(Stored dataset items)
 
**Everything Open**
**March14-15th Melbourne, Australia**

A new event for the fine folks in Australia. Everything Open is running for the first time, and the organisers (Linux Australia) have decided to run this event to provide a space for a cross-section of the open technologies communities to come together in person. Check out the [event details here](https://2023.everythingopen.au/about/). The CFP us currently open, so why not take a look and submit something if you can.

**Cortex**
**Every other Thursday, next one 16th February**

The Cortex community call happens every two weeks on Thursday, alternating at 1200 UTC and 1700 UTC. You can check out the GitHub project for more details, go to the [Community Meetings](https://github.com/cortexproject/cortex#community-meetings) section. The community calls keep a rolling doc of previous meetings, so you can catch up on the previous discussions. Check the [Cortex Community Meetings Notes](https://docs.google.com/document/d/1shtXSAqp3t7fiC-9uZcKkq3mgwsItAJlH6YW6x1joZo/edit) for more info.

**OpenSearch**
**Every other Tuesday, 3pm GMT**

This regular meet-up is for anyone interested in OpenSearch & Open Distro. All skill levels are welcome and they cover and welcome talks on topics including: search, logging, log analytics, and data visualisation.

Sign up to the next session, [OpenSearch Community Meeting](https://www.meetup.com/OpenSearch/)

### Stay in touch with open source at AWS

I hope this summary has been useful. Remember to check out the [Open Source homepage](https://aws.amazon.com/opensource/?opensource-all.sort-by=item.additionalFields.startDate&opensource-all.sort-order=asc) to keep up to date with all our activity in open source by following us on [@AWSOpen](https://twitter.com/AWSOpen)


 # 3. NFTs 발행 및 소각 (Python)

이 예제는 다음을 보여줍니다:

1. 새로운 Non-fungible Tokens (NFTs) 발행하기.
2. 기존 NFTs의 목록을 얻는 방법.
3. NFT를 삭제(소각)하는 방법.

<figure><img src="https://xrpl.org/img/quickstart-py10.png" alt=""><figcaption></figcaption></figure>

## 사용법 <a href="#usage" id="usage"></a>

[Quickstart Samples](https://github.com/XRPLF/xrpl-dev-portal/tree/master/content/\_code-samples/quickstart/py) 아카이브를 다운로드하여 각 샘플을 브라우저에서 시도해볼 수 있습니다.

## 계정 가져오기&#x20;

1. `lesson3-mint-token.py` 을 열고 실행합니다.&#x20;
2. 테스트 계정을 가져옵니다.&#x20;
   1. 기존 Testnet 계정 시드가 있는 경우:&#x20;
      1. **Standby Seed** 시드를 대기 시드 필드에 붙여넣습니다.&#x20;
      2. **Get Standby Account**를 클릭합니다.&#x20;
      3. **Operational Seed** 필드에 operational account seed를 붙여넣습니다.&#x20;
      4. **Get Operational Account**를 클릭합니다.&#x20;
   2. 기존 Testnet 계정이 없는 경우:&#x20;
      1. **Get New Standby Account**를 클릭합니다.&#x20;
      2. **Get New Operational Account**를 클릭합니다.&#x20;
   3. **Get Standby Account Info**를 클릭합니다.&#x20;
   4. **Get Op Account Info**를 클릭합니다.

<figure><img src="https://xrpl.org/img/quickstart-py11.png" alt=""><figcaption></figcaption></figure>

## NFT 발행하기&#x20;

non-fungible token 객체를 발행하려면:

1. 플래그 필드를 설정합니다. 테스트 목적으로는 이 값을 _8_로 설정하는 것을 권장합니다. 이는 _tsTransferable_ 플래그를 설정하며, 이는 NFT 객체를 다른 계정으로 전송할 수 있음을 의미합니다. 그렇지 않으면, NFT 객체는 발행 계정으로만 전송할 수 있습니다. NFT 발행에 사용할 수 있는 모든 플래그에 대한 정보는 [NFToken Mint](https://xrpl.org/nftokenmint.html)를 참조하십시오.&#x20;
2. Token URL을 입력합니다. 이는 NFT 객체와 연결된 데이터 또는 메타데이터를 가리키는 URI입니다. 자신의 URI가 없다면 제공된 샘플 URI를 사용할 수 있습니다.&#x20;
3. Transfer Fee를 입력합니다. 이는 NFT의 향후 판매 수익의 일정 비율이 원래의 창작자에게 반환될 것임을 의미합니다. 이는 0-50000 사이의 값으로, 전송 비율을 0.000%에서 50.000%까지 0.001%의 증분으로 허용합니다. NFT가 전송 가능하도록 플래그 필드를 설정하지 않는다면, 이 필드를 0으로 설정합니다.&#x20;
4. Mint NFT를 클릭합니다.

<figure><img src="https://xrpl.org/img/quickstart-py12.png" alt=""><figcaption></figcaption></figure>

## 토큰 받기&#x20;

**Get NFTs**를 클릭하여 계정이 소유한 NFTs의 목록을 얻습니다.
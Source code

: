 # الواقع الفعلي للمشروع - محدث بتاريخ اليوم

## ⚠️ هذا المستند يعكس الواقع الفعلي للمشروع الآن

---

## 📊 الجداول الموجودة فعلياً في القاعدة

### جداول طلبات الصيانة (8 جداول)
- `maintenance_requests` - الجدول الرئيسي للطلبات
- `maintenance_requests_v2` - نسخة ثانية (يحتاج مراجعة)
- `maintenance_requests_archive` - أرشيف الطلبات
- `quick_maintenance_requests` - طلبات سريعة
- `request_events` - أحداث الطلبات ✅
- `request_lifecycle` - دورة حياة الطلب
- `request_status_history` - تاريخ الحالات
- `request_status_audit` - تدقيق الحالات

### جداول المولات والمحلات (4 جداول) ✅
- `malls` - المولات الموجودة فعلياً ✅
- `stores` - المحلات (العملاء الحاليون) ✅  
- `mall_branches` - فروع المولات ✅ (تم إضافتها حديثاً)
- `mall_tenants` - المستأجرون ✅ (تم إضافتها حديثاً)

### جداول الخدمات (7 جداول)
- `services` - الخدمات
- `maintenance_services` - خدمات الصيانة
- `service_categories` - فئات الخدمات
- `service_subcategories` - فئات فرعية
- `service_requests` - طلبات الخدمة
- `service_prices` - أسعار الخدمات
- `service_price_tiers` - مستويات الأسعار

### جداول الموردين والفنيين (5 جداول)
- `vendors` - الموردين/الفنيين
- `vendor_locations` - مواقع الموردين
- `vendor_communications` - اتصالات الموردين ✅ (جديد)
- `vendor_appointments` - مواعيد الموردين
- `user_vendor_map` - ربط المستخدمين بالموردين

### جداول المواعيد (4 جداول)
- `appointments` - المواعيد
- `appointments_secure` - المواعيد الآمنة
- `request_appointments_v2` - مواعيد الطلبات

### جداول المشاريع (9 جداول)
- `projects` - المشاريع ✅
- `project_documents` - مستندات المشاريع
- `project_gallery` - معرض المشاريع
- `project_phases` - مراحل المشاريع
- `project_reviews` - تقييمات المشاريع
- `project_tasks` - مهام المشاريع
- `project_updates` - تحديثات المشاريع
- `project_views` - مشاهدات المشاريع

## [What you have to do]
Determine the count of lines in the data above with the string "의미합니다" in them, and give that count alone.

## [Response for this exercise]
2